Input for this task:
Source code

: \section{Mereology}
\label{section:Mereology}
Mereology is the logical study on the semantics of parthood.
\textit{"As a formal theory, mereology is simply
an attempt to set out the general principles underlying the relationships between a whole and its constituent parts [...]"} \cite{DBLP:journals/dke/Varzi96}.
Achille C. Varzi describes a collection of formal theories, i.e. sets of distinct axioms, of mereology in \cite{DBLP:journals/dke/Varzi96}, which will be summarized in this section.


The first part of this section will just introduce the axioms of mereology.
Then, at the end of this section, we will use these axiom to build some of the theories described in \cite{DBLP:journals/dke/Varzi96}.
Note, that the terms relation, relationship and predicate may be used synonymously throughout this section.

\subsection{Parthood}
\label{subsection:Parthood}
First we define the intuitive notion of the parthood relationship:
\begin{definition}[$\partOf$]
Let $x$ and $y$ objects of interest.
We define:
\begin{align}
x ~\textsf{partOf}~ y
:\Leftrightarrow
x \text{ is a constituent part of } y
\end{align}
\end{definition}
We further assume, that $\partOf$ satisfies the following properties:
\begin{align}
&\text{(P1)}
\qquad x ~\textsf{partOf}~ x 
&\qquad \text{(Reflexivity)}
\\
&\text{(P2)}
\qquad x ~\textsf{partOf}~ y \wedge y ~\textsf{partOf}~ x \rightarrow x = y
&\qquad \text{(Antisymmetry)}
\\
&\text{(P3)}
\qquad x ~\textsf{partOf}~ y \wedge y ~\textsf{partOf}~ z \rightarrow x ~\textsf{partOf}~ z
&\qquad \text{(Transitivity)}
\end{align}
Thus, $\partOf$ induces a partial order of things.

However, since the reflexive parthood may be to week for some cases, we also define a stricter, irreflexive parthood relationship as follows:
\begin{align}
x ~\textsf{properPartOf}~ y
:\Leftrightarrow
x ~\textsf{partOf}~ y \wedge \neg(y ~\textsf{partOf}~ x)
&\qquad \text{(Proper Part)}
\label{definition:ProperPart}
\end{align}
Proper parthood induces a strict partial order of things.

Assigned task:
Please report the number of lines in the data that include "qquad", with no other words.

Response below:
7